In young patients, the accumulative burden of traditional cardiovascular risk factors may not be as significant as in an older population. Genetic risk factors were suggested to have a role in the early development of myocardial infarction (MI). However, data about the association between polymorphisms in heart disease-related genes and the early onset of a first MI are limited. In the present study, age at onset of a first MI was related to individual single-nucleotide polymorphisms in each of 18 prespecified candidate genes in a cohort of 814 patients enrolled in the Thrombogenic Factors and Recurrent Coronary Events (THROMBO) Study. Multivariate regression analysis showed in patients who had the high-risk genotypes of paraoxonase 1 (PON1) Q192R and endothelial nitric oxide synthase (eNOS) E298D that ages at onset of a first MI were 1.8 (p = 0.02) and 3.5 years (p = 0.02) earlier than in noncarriers of the genotypes, respectively.
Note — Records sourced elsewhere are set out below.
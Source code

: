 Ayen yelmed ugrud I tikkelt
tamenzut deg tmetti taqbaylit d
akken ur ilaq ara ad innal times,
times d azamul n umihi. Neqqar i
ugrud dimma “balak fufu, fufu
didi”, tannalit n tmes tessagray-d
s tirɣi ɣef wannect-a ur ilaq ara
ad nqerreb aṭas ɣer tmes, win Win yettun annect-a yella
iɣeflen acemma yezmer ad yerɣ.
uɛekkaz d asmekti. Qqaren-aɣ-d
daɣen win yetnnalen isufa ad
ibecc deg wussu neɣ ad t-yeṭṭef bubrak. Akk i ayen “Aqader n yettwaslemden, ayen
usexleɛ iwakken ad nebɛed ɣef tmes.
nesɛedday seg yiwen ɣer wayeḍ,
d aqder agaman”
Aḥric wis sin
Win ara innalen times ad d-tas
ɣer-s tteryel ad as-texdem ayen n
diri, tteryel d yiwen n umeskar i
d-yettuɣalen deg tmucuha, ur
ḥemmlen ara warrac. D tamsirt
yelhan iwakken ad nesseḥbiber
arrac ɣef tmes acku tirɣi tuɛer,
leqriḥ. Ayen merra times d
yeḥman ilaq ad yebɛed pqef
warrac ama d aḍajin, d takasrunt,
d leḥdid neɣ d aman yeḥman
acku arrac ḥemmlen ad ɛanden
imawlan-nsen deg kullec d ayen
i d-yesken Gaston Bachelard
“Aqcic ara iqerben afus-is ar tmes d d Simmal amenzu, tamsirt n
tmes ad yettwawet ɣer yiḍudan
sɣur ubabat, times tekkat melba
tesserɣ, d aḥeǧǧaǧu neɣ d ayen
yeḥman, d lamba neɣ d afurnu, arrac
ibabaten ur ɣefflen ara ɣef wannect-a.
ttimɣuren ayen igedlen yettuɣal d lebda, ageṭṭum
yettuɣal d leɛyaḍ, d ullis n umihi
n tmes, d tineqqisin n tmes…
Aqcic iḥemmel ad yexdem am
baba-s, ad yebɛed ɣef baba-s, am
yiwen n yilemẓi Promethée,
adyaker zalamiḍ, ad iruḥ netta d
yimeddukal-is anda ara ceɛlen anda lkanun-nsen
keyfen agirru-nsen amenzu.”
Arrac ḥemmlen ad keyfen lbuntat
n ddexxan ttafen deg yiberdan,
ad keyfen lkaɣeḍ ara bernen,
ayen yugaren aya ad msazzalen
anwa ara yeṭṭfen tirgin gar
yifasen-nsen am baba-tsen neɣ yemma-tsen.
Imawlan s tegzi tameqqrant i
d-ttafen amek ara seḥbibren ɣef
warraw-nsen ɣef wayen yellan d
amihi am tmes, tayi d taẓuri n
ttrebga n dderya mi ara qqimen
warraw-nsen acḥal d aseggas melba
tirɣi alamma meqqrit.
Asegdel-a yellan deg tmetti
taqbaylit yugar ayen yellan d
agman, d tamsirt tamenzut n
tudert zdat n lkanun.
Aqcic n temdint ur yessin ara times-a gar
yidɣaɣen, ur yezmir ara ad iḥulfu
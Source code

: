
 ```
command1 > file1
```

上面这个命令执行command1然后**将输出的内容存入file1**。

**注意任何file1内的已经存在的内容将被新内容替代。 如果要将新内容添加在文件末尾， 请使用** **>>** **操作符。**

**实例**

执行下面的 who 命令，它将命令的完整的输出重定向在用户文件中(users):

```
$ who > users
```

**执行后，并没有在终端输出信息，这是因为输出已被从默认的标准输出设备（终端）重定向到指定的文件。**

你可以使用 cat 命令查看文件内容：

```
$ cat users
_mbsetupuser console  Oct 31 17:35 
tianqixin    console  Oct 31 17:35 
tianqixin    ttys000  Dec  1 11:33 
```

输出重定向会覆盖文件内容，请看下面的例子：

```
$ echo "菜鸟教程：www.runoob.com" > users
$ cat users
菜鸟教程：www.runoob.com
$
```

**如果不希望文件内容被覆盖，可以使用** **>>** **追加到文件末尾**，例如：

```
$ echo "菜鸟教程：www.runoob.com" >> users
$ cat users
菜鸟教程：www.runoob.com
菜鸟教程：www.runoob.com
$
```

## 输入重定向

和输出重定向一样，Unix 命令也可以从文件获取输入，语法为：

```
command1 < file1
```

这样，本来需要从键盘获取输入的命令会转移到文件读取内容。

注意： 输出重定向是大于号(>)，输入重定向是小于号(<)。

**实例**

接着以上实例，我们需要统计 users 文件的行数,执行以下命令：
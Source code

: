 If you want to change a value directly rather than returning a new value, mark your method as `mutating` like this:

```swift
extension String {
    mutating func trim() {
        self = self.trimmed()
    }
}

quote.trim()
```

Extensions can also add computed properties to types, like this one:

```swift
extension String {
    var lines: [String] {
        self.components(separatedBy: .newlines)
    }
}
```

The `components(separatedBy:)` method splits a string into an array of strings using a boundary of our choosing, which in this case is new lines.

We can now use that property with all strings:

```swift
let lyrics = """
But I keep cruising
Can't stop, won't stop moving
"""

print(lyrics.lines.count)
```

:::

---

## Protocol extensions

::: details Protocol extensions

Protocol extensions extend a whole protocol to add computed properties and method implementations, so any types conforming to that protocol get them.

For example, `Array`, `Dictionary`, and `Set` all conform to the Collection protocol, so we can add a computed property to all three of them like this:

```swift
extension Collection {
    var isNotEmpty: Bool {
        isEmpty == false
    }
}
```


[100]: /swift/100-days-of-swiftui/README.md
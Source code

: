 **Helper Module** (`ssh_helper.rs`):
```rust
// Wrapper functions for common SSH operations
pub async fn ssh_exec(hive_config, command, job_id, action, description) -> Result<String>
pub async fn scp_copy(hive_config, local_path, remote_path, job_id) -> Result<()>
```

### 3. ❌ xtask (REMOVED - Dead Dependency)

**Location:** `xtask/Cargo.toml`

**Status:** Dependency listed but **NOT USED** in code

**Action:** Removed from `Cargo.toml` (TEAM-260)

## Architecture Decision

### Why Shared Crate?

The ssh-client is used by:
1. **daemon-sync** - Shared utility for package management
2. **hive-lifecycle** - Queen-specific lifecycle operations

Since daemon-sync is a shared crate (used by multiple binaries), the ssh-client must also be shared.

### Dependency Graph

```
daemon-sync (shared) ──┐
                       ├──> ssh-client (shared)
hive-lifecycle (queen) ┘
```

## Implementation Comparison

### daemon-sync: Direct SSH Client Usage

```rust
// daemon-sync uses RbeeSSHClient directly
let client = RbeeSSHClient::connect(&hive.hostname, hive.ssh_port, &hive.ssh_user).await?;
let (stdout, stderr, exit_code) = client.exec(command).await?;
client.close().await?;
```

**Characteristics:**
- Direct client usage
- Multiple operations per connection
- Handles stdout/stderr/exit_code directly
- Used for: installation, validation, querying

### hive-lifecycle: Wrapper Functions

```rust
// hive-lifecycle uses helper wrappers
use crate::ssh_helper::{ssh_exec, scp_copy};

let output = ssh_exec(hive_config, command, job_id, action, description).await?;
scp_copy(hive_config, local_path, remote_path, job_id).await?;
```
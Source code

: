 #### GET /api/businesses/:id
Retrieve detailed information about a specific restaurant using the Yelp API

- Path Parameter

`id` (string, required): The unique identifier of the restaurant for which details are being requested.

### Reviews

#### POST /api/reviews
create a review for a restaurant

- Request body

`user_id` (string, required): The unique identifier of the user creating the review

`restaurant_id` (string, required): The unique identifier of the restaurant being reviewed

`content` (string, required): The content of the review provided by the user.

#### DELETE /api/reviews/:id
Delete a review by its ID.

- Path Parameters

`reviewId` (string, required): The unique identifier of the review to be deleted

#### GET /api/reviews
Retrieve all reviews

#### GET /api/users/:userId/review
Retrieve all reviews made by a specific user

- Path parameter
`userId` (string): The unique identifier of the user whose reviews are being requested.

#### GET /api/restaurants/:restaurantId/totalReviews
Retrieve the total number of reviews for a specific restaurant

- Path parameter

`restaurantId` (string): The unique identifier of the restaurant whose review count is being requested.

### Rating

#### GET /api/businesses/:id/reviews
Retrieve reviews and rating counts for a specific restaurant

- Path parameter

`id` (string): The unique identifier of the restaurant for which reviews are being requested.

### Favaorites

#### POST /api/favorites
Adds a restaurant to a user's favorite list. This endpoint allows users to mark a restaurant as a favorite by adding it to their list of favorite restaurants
Consistently, high-risk genotypes of the PON1 Q192R and eNOS E298D polymorphisms were significantly associated with onset of a first MI at age <50 years (adjusted odds ratio 1.70, p = 0.005, adjusted odds ratio 2.15, p = 0.01, respectively). In conclusion, our findings suggest that high-risk genotypes of the PON1 Q192R and eNOS E298D polymorphisms are independently associated with a significantly earlier occurrence of coronary events.